Poster Presentation International Veterinary Immunology Symposium 2016

Influenza A infection in pigs attracts multifunctional and cross-reactive T cells to the lung (#157)

Stephanie C. Talker 1 , Maria Stadler 1 , Hanna C. Koinig 2 , Kerstin H. Mair 1 , Irene M. Rodriguez-Gómez 1 , Robert Graage 3 , Ralf Dürrwald 4 , Timm Harder 5 , Herbert Weissenböck 6 , Benjamin Lamp 7 , Sabine Hammer 1 , Andrea Ladinig 2 , Armin Saalmüller 1 , Wilhelm Gerner 1
  1. Institute of Immunology, University of Veterinary Medicine, Vienna, Austria
  2. University Clinic for Swine, University of Veterinary Medicine, Vienna, Austria
  3. Institute of Veterinary Pathology, Vetsuisse-Faculty,University of Zurich, Zurich, Switzerland
  4. Viral Vaccines, Business Unit Animal Health, IDT Biologika GmbH, Dessau-Rosslau, Germany
  5. Friedrich-Loeffler-Institut, Federal Research Institute for Animal Health, Greifswald Insel-Riems, Germany
  6. Institute of Pathology, University of Veterinary Medicine, Vienna, Austria
  7. Institute of Virology, University of Veterinary Medicine , Vienna, Austria

Pigs are natural hosts for swine influenza A virus (FLUAVsw) with the potential for transmitting reassorted strains to humans. Alongside neutralizing antibodies, T-cell immunity may be crucial to control FLUAVsw infections but data on this are fragmentary. Consequently, we performed a detailed characterization of the systemic and local T-cell response to influenza infection in pigs.
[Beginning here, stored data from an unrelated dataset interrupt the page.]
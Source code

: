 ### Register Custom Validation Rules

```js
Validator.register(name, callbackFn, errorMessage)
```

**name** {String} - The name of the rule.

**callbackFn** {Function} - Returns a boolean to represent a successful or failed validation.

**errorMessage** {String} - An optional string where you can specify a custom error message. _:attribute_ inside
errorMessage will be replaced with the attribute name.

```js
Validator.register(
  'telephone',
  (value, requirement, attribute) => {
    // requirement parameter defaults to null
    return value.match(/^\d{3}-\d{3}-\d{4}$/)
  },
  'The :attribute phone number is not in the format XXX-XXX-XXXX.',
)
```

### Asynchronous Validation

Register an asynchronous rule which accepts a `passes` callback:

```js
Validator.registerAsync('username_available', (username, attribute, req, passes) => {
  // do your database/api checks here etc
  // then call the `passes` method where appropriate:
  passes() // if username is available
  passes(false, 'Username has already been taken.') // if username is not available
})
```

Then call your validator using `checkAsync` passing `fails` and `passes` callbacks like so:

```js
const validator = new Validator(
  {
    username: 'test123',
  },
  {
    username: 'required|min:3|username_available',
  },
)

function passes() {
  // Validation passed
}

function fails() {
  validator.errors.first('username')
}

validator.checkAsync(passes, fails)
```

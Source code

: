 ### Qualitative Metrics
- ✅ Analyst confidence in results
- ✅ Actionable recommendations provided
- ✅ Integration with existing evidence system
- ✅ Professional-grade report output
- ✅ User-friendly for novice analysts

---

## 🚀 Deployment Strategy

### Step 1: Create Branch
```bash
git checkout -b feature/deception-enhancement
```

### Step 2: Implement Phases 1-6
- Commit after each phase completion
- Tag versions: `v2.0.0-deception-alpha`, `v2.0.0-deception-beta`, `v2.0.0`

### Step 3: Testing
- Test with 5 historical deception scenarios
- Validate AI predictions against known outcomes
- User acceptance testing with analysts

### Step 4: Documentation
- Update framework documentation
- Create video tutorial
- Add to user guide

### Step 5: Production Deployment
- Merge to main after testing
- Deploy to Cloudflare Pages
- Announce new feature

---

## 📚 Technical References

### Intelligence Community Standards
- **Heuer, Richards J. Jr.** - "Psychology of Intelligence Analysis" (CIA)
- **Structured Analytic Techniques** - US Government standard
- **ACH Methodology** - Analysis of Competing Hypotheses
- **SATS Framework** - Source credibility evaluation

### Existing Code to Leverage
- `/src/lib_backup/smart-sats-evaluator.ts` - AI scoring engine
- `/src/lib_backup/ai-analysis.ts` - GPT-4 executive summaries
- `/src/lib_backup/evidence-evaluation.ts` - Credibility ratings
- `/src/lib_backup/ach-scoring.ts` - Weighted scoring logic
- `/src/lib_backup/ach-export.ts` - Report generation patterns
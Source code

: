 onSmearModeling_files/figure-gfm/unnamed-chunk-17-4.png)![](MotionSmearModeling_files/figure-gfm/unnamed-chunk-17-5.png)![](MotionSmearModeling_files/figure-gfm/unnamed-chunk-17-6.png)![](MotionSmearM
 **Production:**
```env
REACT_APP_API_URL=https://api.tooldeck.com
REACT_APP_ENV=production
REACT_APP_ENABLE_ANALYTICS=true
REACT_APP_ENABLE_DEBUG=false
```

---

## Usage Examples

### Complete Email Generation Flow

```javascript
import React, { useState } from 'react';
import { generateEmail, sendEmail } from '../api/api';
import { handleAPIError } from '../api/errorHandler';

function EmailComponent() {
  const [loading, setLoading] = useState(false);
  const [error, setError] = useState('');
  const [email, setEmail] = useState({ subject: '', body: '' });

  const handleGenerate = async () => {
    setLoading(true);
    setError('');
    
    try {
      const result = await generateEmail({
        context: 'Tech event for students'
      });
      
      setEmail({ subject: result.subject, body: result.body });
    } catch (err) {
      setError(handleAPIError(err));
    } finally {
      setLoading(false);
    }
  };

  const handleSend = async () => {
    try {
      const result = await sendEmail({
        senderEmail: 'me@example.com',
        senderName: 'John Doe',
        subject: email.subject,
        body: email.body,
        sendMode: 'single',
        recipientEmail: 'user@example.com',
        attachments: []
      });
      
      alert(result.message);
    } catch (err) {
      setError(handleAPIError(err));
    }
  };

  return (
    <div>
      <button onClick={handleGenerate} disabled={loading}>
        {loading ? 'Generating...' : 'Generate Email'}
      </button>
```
A total of 31 pigs were intratracheally infected with a FLUAVsw H1N2 strain and euthanized on days 2, 4, 6, 9, 12, 15 and 44 post infection (pi). 31 pigs served as controls and received PBS. Upon euthanasia, mononuclear cells/lymphocytes were isolated from blood (PBMC), lung, tracheobronchial and mesenteric lymph nodes. Isolated cells were in vitro restimulated (homologous/heterologous virus) and analyzed for intracellular IFN-γ, TNF-α and IL-2 in combination with lineage markers CD4 /CD8β and the differentiation marker CD27. Additionally, freshly isolated cells were stained for ex vivo phenotype and proliferation (Ki-67). Ex vivo flow cytometry revealed an increase of proliferating (Ki-67+) CD8β+ T cells with an early effector phenotype (perforin+CD27+) in the lung at day 6 pi. First IFN-γ producing FLUAVsw-specific T cells were detected in the lung already at 4 days pi, comprising both CD4+ and CD8β+ T cells, and peaked around day 9 pi, when influenza RNA was undetectable by RT-qPCR in bronchoalveolar lavage fluid. Also at 44 days pi, the most prominent recall responses were detected in the lung. These CD4+/ CD8β+ memory T cells were partially multifunctional and showed reactivity against a heterologous H3N2 strain in vitro.

In summary, we could show that both CD4+ and CD8β+ T cells, with different cytokine profiles and reactivity against heterologous strains, accumulate and form memory at the site of infection, the lung. Thus, our data point to a role of both T-cell populations in control of the infection.